Kaleen Healey, a senior research analyst at the University of Chicago Consortium on Chicago School Research, notes that students who don’t enroll in a four-year college immediately after high school are a small percentage of those who eventually earn a degree. Students like White “are demonstrating a massive amount of persistence and stick-to-it-ness,” Healey says.
For some students, like Sullivan High graduate Lizbeth Obispo, heading to college right after high school simply isn’t a viable option.
Obispo graduated from Sullivan High in Rogers Park last year. She’d been admitted to Loyola University and several other institutions, but is undocumented and would not be eligible for financial aid, so the cost was too high for her to seriously consider any of the schools.
Instead, Obispo intended to enroll right away in Oakton Community College and get certified as a nursing assistant.
But as a teen mother, she had other obligations. Her daughter, Khryztal, was born during her junior year of high school. “If I ever have to make a decision between school and her, I’d choose her, of course,” Obispo says.
But by the time fall rolled around, Obispo changed her mind about Oakton. She decided to work for a few semesters at a local grocery store to save money and help support her family before enrolling in any classes.
In early October, Lurie Children’s Hospital — where Obispo had finished a summer internship — offered her a full-time job filling in as an appointment scheduler. Though the job is temporary, it pays well and gives her the chance to find out about potential permanent work.

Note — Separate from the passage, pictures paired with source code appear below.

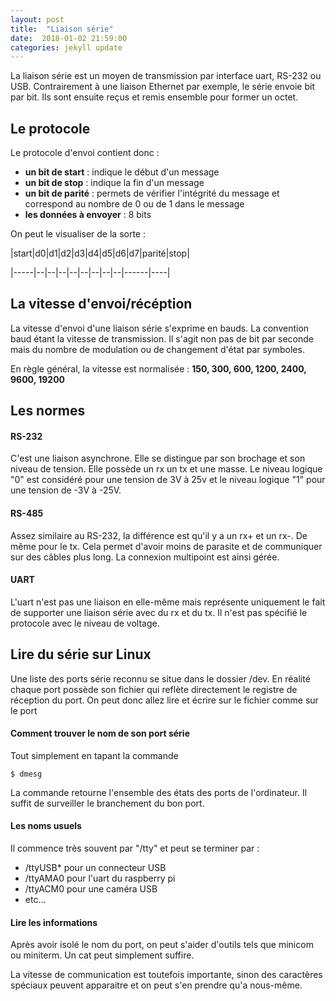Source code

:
 ```yaml
---
layout: post
title:  "Liaison série"
date:  2018-01-02 21:59:00
categories: jekyll update
---
```


La liaison série est un moyen de transmission par interface uart, RS-232 ou USB. Contrairement à une liaison Ethernet par exemple, le série envoie bit par bit. Ils sont ensuite reçus et remis ensemble pour former un octet.

## Le protocole
Le protocole d'envoi contient donc : 

- **un bit de start** : indique le début d'un message
- **un bit de stop** : indique la fin d'un message
- **un bit de parité** : permets de vérifier l'intégrité du message et correspond au nombre de 0 ou de 1 dans le message
- **les données à envoyer** : 8 bits

On peut le visualiser de la sorte : 

|start|d0|d1|d2|d3|d4|d5|d6|d7|parité|stop|

|-----|--|--|--|--|--|--|--|--|------|----|

## La vitesse d'envoi/récéption
La vitesse d'envoi d'une liaison série s'exprime en bauds.
La convention baud étant la vitesse de transmission. Il s'agit non pas de bit par seconde mais du nombre de modulation ou de changement d'état par symboles.

En règle général, la vitesse est normalisée : 
**150, 300, 600, 1200, 2400, 9600, 19200**

## Les normes
#### RS-232
C'est une liaison asynchrone. Elle se distingue par son brochage et son niveau de tension. Elle possède un rx un tx et une masse. Le niveau logique "0" est considéré pour une tension de 3V à 25v et le niveau logique "1" pour une tension de -3V à -25V.

#### RS-485
Assez similaire au RS-232, la différence est qu'il y a un rx+ et un rx-. De même pour le tx. Cela permet d'avoir moins de parasite et de communiquer sur des câbles plus long. La connexion multipoint est ainsi gérée.

#### UART 
L'uart n'est pas une liaison en elle-même mais représente uniquement le fait de supporter une liaison série avec du rx et du tx. Il n'est pas spécifié le protocole avec le niveau de voltage.

## Lire du série sur Linux
Une liste des ports série reconnu se situe dans le dossier /dev. En réalité chaque port possède son fichier qui reflète directement le registre de réception du port. On peut donc allez lire et écrire sur le fichier comme sur le port
#### Comment trouver le nom de son port série
Tout simplement en tapant la commande 

    $ dmesg

La commande retourne l'ensemble des états des ports de l'ordinateur.
Il suffit de surveiller le branchement du bon port.

#### Les noms usuels

Il commence très souvent par "/tty" et peut se terminer par : 

- /ttyUSB* pour un connecteur USB
- /ttyAMA0 pour l'uart du raspberry pi
- /ttyACM0 pour une caméra USB
- etc...

#### Lire les informations
Après avoir isolé le nom du port, on peut s'aider d'outils tels que minicom ou miniterm. Un cat peut simplement suffire. 

La vitesse de communication est toutefois importante, sinon des caractères spéciaux peuvent apparaitre et on peut s'en prendre qu'a nous-même.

The best part about it, Obispo says, is that her supervisors will give her a flexible schedule if she wants to go to college — and the hospital will reimburse her expenses if she stays on. So in January, she finally enrolled part-time at Oakton and is taking courses to become a nurse assistant.
“I got so lucky,” Obispo says. “And I want to stay at my job because this is where I want to be a nurse.”
Chad Adams, principal at Sullivan High, was heartened to hear of her success, though he recognizes it won’t help his school’s rating down the road.
According to the district’s way of thinking, or to others looking at the situation from the outside, it might appear that Sullivan staff didn’t push Obispo hard enough to get into school right away, Adams says.
“But ultimately this is better for this [student] and her family and her own child’s future,” he adds. “It’s a loss in the sense of our [school] report card, but another example of how success happens. In a school like ours, there are so many paths to post-secondary success.”